Hi,

Am 22.11.2012 um 11:42 schrieb Rutledge Shawn:

> I don't understand either; I thought that frameworks have the advantage of 
> being shared between applications.  If one application includes Qt 5.0.0 in 
> the .app bundle and another includes 5.0.1, and you run both of them, does it 
> mean that you will have duplicates of all the libraries that those apps need, 
> in memory?  It's bad enough that they will be duplicated on disk, but I know 
> it's becoming the norm not to worry about that, in exchange for not having 
> the problems that Windows often does with incompatible DLL versions.  But we 
> guarantee binary compatibility, so shouldn't it be OK for an application 
> installer to upgrade the system Qt framework at the same time, the way an 
> application's Windows installer would typically do?  (I'm referring to 
> ordinary users rather than developers)

Usually, there are NO application installers on the Mac.

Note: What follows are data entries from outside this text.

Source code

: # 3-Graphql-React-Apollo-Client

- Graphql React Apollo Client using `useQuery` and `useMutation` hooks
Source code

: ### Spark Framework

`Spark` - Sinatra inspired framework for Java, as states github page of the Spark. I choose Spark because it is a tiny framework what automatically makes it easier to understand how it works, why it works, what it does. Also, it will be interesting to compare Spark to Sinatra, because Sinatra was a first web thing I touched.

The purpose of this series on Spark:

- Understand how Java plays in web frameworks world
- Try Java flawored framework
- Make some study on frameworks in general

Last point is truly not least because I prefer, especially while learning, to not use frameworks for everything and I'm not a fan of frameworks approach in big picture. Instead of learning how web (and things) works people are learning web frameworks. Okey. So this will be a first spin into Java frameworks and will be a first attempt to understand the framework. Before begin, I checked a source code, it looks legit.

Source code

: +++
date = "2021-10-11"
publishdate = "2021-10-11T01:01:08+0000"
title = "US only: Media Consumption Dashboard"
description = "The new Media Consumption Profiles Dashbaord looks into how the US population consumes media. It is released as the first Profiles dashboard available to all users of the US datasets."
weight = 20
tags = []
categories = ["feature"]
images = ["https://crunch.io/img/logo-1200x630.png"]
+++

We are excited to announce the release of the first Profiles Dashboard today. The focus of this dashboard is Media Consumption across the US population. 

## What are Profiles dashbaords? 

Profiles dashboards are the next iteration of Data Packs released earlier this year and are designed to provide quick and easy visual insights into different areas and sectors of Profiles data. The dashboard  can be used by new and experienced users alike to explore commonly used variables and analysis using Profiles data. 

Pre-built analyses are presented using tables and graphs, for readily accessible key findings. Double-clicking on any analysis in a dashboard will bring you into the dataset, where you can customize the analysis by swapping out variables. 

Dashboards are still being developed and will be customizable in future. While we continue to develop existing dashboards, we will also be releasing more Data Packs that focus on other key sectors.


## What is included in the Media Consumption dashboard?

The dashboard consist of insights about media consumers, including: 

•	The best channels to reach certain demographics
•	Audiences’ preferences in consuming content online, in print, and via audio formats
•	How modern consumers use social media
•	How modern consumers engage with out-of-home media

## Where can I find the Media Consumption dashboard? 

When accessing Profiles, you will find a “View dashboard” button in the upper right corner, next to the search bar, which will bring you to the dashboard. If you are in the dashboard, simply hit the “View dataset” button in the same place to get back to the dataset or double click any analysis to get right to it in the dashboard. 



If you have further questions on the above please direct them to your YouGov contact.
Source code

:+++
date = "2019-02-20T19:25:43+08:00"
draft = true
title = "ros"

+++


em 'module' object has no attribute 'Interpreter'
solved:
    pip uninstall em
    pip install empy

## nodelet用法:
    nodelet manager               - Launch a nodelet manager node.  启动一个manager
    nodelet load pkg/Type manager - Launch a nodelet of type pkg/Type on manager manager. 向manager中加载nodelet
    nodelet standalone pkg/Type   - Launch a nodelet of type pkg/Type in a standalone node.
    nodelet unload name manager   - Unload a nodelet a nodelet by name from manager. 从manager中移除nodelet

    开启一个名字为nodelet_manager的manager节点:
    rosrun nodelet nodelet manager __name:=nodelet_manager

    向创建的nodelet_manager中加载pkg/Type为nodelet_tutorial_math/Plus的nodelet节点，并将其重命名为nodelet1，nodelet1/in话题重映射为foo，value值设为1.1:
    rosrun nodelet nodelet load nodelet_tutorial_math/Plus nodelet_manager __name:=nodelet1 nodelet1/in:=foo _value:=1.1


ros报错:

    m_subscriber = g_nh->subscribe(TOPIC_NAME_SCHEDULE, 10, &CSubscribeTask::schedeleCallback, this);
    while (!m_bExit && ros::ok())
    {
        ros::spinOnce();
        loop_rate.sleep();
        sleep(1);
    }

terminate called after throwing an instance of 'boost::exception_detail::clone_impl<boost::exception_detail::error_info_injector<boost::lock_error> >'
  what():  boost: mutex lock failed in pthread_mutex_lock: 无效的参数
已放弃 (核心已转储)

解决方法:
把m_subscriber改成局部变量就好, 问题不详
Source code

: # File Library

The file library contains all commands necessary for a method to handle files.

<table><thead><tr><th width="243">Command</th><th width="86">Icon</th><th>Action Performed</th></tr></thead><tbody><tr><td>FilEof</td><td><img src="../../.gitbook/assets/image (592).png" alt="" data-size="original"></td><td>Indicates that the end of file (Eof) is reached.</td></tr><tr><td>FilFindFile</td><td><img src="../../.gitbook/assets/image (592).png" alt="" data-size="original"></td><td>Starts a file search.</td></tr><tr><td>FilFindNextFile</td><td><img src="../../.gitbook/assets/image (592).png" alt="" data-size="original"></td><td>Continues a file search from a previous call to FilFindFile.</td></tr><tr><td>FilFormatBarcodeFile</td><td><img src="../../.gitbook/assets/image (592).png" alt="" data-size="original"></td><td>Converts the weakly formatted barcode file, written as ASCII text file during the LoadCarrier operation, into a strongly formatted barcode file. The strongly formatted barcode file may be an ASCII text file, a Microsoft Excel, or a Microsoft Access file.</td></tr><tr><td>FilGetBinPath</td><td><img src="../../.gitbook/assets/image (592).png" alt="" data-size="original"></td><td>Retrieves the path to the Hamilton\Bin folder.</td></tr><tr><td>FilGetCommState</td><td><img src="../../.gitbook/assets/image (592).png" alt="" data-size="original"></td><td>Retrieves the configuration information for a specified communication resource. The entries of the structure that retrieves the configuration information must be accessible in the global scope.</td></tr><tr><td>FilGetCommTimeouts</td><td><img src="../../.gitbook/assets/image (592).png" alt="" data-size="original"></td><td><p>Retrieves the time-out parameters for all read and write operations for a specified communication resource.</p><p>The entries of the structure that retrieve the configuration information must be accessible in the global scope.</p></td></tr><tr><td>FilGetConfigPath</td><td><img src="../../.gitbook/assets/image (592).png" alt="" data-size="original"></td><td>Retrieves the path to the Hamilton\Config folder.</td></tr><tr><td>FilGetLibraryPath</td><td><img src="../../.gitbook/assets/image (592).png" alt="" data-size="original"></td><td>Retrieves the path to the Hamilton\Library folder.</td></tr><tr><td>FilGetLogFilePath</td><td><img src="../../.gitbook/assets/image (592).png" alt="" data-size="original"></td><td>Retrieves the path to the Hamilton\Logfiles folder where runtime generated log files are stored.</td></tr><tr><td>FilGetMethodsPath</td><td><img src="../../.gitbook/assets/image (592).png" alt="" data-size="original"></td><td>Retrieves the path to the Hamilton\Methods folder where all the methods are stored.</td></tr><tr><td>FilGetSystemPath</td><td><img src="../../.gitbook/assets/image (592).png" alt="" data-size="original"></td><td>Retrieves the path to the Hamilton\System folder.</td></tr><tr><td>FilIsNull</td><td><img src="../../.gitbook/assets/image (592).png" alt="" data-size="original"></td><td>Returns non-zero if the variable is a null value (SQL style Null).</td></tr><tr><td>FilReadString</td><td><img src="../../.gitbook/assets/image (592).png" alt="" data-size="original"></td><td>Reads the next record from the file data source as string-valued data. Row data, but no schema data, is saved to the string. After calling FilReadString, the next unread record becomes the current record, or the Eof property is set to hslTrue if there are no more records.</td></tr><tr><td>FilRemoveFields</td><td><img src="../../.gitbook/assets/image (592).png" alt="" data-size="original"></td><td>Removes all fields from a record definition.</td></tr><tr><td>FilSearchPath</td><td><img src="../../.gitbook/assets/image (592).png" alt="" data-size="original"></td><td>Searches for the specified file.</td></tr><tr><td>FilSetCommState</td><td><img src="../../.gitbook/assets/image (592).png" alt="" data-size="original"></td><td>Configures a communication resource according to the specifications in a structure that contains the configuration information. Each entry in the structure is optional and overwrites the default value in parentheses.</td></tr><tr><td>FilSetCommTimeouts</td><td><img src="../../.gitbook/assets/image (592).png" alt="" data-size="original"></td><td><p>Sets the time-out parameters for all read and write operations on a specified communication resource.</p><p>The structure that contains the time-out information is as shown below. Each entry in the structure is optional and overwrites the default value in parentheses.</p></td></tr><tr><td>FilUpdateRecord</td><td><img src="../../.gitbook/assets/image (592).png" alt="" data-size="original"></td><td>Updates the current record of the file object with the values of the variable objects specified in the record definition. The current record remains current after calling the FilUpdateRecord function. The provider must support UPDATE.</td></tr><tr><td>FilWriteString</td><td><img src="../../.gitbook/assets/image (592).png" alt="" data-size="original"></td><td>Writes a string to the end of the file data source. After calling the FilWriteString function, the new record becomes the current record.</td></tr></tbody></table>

The regular way is to have application bundles (directories with a certain 
structure; the name ends on .app and is treated like a single file in the 
Finder) that contain everything that is needed to run the program, including 
all libraries and/or frameworks that are not pre-installed on the system. You 
just put that application binary into a ZIP or (preferrably) a disk image (DMG) 
and the user just drags and drops the application to a place on the filesystem.

Using frameworks inside an application bundle is possible, but a bit overkill, 
as one does not need to ship the header files in a release version (it bloats 
the size of the application bundle too).